Expected behavior Either an error if the table was not created succesfully or the creation of the table working properly.

Environment overview (please complete the following information)

BlazingSQL version (git hash): ff4ece0366a4d76bf533baeb03dd03bdfc5232be
BlazingSQL branch name: HEAD
BlazingSQL branch tag: v0.19.0
BlazingSQL build id: 0
BlazingSQL compiler version: GNU /usr/bin/c++ 7.5.0
BlazingSQL cuda flags: -Xcompiler -Wno-parentheses -gencode=arch=compute_60,code=sm_60 -gencode=arch=compute_70,code=sm_70 -gencode=arch=compute_75,code=sm_75 -gencode=arch=compute_75,code=compute_75 --expt-extended-lambda --expt-relaxed-constexpr -Werror=cross-execution-space-call -Xcompiler -Wall,-Wno-error=deprecated-declarations --default-stream=per-thread -DHT_DEFAULT_ALLOCATOR
BlazingSQL Operating system kernel: Linux-5.4.0-1038-aws
BlazingSQL Operating system architecture: x86_64
BlazingSQL Linux Operating system release: NAME=Ubuntu|VERSION=16.04.7 LTS (Xenial Xerus)|ID=ubuntu|ID_LIKE=debian|PRETTY_NAME=Ubuntu 16.04.7 LTS|VERSION_ID=16.04|HOME_URL=http://www.ubuntu.com/|SUPPORT_URL=http://help.ubuntu.com/|BUG_REPORT_URL=http://bugs.launchpad.net/ubuntu/|VERSION_CODENAME=xenial|UBUNTU_CODENAME=xenial
None

Environment details Please run and paste the output of the print_env.sh script here, to gather any other relevant environment details

Additional context Add any other context about the problem here.

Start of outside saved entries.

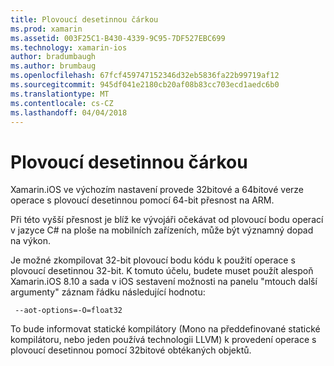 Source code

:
 ```yaml
---
title: Plovoucí desetinnou čárkou
ms.prod: xamarin
ms.assetid: 003F25C1-B430-4339-9C95-7DF527EBC699
ms.technology: xamarin-ios
author: bradumbaugh
ms.author: brumbaug
ms.openlocfilehash: 67fcf459747152346d32eb5836fa22b99719af12
ms.sourcegitcommit: 945df041e2180cb20af08b83cc703ecd1aedc6b0
ms.translationtype: MT
ms.contentlocale: cs-CZ
ms.lasthandoff: 04/04/2018
---
```

# <a name="floating-point"></a>Plovoucí desetinnou čárkou

Xamarin.iOS ve výchozím nastavení provede 32bitové a 64bitové verze operace s plovoucí desetinnou pomocí 64-bit přesnost na ARM.  

Při této vyšší přesnost je blíž ke vývojáři očekávat od plovoucí bodu operací v jazyce C# na ploše na mobilních zařízeních, může být významný dopad na výkon.

Je možné zkompilovat 32-bit plovoucí bodu kódu k použití operace s plovoucí desetinnou 32-bit.  K tomuto účelu, budete muset použít alespoň Xamarin.iOS 8.10 a sada v iOS sestavení možnosti na panelu "mtouch další argumenty" záznam řádku následující hodnotu:

     --aot-options=-O=float32

To bude informovat statické kompilátory (Mono na předdefinované statické kompilátoru, nebo jeden používá technologii LLVM) k provedení operace s plovoucí desetinnou pomocí 32bitové obtékaných objektů.
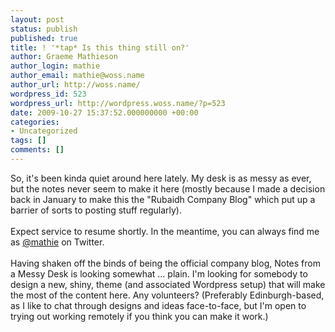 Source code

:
 ```yaml
---
layout: post
status: publish
published: true
title: ! '*tap* Is this thing still on?'
author: Graeme Mathieson
author_login: mathie
author_email: mathie@woss.name
author_url: http://woss.name/
wordpress_id: 523
wordpress_url: http://wordpress.woss.name/?p=523
date: 2009-10-27 15:37:52.000000000 +00:00
categories:
- Uncategorized
tags: []
comments: []
---
```

So, it's been kinda quiet around here lately. My desk is as messy as ever, but the notes never seem to make it here (mostly because I made a decision back in January to make this the "Rubaidh Company Blog" which put up a barrier of sorts to posting stuff regularly).<br/><br/>Expect service to resume shortly. In the meantime, you can always find me as <a title="Follow @mathie on Twitter" href="http://twitter.com/mathie">@mathie</a> on Twitter.<br/><br/>Having shaken off the binds of being the official company blog, Notes from a Messy Desk is looking somewhat ... plain. I'm looking for somebody to design a new, shiny, theme (and associated Wordpress setup) that will make the most of the content here. Any volunteers? (Preferably Edinburgh-based, as I like to chat through designs and ideas face-to-face, but I'm open to trying out working remotely if you think you can make it work.)
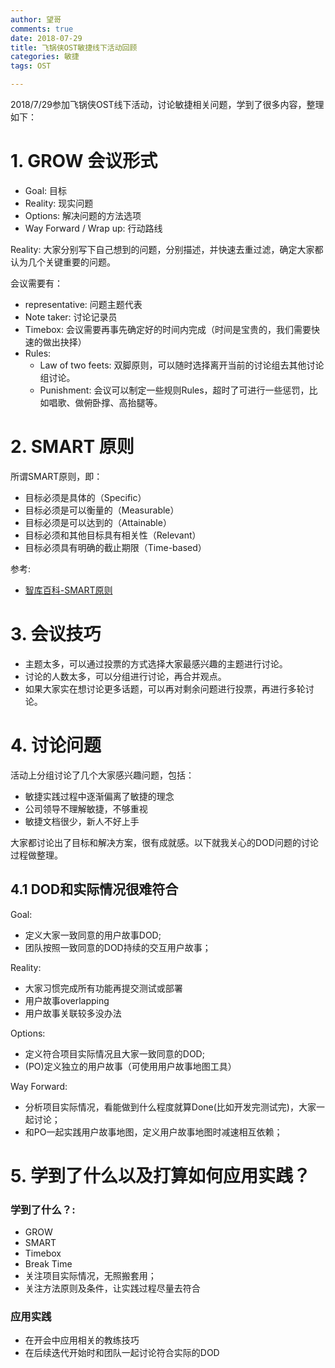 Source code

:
 ```yaml
---
author: 望哥
comments: true
date: 2018-07-29
title: 飞锅侠OST敏捷线下活动回顾
categories: 敏捷
tags: OST

---
```



2018/7/29参加飞锅侠OST线下活动，讨论敏捷相关问题，学到了很多内容，整理如下：

# 1. GROW 会议形式
- Goal: 目标
- Reality: 现实问题
- Options: 解决问题的方法选项
- Way Forward / Wrap up: 行动路线


Reality: 大家分别写下自己想到的问题，分别描述，并快速去重过滤，确定大家都认为几个关键重要的问题。

会议需要有：
- representative: 问题主题代表
- Note taker: 讨论记录员
- Timebox: 会议需要再事先确定好的时间内完成（时间是宝贵的，我们需要快速的做出抉择）
- Rules:
    - Law of two feets: 双脚原则，可以随时选择离开当前的讨论组去其他讨论组讨论。
    - Punishment: 会议可以制定一些规则Rules，超时了可进行一些惩罚，比如唱歌、做俯卧撑、高抬腿等。

# 2. SMART 原则

所谓SMART原则，即：
- 目标必须是具体的（Specific）
- 目标必须是可以衡量的（Measurable）
- 目标必须是可以达到的（Attainable）
- 目标必须和其他目标具有相关性（Relevant）
- 目标必须具有明确的截止期限（Time-based）

参考:
- [智库百科-SMART原则](http://wiki.mbalib.com/wiki/SMART%E5%8E%9F%E5%88%99)

# 3. 会议技巧

- 主题太多，可以通过投票的方式选择大家最感兴趣的主题进行讨论。
- 讨论的人数太多，可以分组进行讨论，再合并观点。
- 如果大家实在想讨论更多话题，可以再对剩余问题进行投票，再进行多轮讨论。


# 4. 讨论问题

活动上分组讨论了几个大家感兴趣问题，包括：
- 敏捷实践过程中逐渐偏离了敏捷的理念
- 公司领导不理解敏捷，不够重视
- 敏捷文档很少，新人不好上手

大家都讨论出了目标和解决方案，很有成就感。以下就我关心的DOD问题的讨论过程做整理。

## 4.1 DOD和实际情况很难符合

Goal:
- 定义大家一致同意的用户故事DOD;
- 团队按照一致同意的DOD持续的交互用户故事；

Reality:
- 大家习惯完成所有功能再提交测试或部署
- 用户故事overlapping
- 用户故事关联较多没办法

Options:
- 定义符合项目实际情况且大家一致同意的DOD;
- (PO)定义独立的用户故事（可使用用户故事地图工具）

Way Forward:
- 分析项目实际情况，看能做到什么程度就算Done(比如开发完测试完)，大家一起讨论；
- 和PO一起实践用户故事地图，定义用户故事地图时减速相互依赖；

# 5. 学到了什么以及打算如何应用实践？

### 学到了什么？:
- GROW
- SMART
- Timebox
- Break Time
- 关注项目实际情况，无照搬套用；
- 关注方法原则及条件，让实践过程尽量去符合


### 应用实践
- 在开会中应用相关的教练技巧
- 在后续迭代开始时和团队一起讨论符合实际的DOD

----For BlazingSQL Developers---- Suspected source of the issue Where and what are potential sources of the issue

Other design considerations What components of the engine could be affected by this?

lucharo commented 3 years ago

My bad, I was using hive.Connection which returns an object of type pyhive.hive.Connection and the documentation uses hive.connect which returns an object of type pyhive.hive.Cursor, the cursor can be fetched from the connection by running con.cursor()